1.      Lakukan pengurangan jumlah persediaan sedikit demi sedikit hingga “timbul masalah”
2.      Setelah masalah diketahui, tingkat persediaan ditambah untuk menetralisir kejutan yang terjadi dan menjaga sistem agar sistem beroperasi dengan lancar
3.       Masalah yang timbul dianalisis dan dicari pemecahannya
4.      Setelah masalah hilang, persediaan dikurangi lagi hingga “timbul masalah baru”
5.      Langkah-langkah kedua hingga keempat diulangi lagi hingga ditemukan tingkat persediaan minimum.
Langkah-langkah tersebut di atas, sangat tepat dalam usaha meningkatkan kualitas manajemen persediaan bahan dengan menggunakan sistem JIT. Jika sistem JIT diidentikkan dengan sistem produksi tepat waktu. Penerapan sistem JIT dapat dilakukan dengan proses sebagai berikut:
1.      Dimulai dengan menjadwalkan kembali produksi ke dalam lot lebih kecil.
2.      Meningkatkan pengendalian kualitas dengan menerapkan TQC (total quality control), agar pekerja lebih menyadari peningkatan kualitas.

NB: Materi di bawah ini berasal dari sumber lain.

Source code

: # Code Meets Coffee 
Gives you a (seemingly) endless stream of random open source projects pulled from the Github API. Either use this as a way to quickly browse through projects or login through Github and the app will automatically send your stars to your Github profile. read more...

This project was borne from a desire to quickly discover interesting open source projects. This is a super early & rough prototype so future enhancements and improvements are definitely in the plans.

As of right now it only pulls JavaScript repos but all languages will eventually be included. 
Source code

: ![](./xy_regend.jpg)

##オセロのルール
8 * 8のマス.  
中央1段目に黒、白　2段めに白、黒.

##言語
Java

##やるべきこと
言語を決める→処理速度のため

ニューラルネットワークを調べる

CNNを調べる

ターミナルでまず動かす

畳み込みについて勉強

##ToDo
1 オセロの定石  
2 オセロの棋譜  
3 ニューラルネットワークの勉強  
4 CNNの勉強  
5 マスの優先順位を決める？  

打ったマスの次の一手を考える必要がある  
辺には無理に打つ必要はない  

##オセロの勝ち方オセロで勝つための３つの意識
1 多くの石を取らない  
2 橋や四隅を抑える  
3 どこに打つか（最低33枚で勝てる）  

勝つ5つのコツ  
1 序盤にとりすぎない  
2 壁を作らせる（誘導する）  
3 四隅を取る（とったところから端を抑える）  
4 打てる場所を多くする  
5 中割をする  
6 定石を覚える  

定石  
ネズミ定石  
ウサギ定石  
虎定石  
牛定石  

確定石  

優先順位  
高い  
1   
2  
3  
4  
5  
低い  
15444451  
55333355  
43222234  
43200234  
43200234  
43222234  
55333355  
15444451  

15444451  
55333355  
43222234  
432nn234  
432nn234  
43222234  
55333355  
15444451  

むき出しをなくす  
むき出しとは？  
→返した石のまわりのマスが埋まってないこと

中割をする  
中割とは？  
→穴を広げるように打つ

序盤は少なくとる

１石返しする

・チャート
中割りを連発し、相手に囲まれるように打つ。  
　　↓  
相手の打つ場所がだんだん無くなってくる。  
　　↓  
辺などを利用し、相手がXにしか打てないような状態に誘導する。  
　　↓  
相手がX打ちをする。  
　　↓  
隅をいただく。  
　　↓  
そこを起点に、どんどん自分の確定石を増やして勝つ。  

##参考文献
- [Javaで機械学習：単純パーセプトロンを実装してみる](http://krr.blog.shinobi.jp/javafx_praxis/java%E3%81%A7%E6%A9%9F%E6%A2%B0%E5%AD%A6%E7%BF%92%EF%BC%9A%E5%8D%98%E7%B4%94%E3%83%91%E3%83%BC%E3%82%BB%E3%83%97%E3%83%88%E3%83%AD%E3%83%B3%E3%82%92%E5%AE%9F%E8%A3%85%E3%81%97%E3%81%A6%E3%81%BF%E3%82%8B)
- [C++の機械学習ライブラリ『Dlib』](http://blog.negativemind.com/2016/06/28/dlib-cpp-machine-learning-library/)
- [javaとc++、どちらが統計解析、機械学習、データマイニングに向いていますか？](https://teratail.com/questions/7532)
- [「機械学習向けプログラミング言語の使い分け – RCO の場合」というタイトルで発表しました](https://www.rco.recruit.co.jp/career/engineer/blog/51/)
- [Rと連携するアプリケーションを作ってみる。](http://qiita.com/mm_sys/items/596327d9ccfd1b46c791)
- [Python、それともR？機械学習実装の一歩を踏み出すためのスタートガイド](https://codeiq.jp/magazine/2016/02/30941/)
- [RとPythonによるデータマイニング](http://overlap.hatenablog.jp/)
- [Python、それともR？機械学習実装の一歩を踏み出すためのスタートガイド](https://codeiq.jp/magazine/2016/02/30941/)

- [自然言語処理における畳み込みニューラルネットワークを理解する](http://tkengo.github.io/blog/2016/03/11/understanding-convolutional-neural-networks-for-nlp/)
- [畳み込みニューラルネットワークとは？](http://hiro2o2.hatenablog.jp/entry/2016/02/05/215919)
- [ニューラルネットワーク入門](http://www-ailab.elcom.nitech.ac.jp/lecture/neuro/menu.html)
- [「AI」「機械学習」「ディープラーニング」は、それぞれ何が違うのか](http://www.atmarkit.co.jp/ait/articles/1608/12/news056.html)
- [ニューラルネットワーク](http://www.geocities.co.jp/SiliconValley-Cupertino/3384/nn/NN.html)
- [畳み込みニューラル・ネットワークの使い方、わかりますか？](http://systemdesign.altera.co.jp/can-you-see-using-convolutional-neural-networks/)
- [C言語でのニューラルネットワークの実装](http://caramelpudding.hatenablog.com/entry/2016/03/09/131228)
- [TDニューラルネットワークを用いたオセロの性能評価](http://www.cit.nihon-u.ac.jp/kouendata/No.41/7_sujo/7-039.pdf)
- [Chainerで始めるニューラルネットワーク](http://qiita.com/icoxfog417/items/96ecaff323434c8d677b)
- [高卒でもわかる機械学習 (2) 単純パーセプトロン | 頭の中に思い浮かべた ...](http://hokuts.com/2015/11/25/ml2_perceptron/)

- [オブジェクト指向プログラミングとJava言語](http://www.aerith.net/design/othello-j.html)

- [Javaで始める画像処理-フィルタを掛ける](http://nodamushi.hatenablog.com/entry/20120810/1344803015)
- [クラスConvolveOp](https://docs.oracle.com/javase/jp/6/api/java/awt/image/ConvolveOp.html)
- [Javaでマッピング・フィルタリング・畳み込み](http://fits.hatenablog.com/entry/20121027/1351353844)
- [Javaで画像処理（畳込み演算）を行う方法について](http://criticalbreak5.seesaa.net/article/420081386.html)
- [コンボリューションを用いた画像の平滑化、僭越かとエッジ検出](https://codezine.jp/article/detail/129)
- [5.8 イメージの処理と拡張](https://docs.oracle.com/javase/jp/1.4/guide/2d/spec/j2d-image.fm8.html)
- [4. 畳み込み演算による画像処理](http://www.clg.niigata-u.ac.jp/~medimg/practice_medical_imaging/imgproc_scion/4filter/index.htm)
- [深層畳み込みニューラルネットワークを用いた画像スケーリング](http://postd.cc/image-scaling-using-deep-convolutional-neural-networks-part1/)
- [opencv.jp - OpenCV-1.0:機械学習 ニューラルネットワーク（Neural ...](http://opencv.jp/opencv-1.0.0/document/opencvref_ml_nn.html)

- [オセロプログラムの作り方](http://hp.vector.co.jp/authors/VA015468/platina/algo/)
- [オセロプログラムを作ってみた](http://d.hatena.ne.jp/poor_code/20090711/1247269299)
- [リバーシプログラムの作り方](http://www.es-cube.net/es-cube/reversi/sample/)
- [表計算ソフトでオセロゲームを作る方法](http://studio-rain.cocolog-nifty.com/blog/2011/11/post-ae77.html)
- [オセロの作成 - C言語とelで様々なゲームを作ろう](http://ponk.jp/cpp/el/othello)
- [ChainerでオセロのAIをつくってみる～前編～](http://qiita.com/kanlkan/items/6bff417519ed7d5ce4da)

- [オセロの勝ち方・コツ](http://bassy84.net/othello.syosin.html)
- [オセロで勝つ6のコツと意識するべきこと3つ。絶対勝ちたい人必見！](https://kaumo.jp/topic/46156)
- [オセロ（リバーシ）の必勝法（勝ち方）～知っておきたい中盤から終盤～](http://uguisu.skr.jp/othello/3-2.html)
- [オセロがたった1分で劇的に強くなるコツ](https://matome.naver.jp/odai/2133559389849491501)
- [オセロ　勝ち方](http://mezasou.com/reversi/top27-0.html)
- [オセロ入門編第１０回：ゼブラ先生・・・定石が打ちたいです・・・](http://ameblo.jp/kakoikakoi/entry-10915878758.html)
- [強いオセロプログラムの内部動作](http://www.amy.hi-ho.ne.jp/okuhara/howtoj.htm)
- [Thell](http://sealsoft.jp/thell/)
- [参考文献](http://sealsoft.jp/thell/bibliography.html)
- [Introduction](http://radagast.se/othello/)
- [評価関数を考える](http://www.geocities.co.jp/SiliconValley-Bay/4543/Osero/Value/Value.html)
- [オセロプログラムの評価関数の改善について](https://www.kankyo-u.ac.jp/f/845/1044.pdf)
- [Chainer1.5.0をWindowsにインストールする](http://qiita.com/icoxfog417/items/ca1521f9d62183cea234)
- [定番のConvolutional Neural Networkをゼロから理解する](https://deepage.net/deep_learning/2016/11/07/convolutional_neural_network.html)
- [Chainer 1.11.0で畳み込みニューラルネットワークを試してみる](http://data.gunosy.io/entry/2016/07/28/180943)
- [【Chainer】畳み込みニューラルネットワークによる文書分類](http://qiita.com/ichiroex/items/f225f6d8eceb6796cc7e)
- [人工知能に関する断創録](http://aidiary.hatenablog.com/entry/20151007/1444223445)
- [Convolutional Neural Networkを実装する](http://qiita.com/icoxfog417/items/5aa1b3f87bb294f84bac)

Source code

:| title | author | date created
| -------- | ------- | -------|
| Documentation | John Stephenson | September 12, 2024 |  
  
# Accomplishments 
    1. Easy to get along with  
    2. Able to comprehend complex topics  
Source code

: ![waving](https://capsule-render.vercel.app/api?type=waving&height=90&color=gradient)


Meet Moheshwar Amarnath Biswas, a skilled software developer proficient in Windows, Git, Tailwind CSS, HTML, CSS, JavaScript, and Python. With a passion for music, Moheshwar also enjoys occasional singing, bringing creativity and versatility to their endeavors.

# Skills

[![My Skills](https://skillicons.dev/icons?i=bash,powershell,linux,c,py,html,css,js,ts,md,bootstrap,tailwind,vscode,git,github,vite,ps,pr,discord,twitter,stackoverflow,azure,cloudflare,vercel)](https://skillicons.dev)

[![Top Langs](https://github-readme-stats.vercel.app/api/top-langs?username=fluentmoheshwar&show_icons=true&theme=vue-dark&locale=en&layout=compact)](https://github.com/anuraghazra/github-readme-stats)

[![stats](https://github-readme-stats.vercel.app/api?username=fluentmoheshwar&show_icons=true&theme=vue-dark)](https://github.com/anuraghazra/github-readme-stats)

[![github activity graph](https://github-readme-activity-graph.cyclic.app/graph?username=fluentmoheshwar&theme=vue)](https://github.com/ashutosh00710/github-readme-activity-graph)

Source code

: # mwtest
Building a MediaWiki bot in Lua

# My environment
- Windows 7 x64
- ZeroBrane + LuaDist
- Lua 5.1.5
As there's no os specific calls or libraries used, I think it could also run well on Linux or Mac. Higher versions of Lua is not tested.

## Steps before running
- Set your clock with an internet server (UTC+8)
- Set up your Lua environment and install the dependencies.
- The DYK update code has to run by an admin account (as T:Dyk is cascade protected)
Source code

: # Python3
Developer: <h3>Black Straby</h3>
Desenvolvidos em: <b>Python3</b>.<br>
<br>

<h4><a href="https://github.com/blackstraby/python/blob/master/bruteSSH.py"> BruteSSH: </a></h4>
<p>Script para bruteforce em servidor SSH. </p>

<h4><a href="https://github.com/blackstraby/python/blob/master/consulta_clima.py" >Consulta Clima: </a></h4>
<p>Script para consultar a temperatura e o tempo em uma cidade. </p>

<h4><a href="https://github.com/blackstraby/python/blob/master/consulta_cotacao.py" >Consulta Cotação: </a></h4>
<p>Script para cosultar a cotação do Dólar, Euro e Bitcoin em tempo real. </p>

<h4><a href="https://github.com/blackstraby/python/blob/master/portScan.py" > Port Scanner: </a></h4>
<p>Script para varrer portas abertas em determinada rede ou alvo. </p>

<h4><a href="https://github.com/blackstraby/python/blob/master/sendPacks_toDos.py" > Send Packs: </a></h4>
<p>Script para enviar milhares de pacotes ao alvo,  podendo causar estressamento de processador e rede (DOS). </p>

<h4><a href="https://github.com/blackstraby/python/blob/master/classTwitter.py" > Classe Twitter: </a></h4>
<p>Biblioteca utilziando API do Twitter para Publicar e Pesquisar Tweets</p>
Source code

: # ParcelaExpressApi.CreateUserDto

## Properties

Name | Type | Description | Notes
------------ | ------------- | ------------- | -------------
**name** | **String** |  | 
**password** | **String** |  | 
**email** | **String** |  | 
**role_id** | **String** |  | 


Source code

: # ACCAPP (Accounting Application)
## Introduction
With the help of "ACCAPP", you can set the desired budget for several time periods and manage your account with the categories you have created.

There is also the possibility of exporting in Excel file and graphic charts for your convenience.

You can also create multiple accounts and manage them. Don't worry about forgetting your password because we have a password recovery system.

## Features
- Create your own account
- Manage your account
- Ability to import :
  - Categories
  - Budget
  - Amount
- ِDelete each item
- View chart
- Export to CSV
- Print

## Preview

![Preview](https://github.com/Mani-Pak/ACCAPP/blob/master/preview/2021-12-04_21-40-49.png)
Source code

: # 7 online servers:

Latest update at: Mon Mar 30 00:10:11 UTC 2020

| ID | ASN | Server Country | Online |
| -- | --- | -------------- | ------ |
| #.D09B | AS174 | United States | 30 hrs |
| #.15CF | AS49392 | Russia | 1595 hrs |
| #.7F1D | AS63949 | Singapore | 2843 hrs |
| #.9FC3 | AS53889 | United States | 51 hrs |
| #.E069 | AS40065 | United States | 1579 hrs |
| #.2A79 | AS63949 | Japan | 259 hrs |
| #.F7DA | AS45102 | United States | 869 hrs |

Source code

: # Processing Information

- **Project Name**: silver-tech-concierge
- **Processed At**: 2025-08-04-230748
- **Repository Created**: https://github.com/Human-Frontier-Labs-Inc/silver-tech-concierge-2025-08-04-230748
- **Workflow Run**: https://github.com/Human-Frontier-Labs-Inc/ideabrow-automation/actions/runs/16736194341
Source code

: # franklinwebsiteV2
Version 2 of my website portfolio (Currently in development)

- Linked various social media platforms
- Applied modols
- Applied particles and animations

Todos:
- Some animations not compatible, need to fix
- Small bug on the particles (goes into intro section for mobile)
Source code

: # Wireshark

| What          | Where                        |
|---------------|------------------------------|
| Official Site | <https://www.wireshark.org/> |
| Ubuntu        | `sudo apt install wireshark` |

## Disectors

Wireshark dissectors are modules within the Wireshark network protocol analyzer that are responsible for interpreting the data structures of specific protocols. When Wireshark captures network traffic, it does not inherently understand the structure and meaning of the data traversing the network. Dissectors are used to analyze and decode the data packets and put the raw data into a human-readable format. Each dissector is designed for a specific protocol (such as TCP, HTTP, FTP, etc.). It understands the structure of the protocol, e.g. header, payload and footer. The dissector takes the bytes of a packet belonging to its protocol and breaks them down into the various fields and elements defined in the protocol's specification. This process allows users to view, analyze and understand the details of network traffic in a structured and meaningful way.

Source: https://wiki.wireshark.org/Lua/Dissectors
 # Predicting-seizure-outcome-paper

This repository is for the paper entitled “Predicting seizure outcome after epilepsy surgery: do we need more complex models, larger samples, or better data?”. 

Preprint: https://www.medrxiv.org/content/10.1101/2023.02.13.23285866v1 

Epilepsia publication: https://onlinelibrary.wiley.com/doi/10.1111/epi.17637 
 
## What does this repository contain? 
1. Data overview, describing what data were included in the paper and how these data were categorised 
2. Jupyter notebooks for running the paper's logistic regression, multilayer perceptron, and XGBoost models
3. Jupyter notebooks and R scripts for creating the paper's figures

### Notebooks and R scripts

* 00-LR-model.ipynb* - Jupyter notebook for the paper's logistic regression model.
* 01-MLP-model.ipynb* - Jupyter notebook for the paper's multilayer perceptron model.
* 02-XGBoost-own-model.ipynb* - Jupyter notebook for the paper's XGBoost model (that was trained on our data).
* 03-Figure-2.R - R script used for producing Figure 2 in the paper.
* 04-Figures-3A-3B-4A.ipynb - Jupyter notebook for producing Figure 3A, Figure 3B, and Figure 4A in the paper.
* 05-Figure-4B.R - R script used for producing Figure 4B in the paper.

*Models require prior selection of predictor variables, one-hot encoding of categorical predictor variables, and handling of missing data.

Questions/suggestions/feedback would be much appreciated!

3.      Meningkatkan faktor-faktor produksi termasuk pekerjanya. Pada umumnya penerapan JIT disertai dengan melibatkan karyawan dalam pengambilan keputusan.
4.      Menerapkan teknik produksi dalam “cell” untuk mempersingkat jarak perjalanan bahan baku maupun komponen lainnya dari satu mesin/tahap produksi ke mesin/tahap produksi yang lain.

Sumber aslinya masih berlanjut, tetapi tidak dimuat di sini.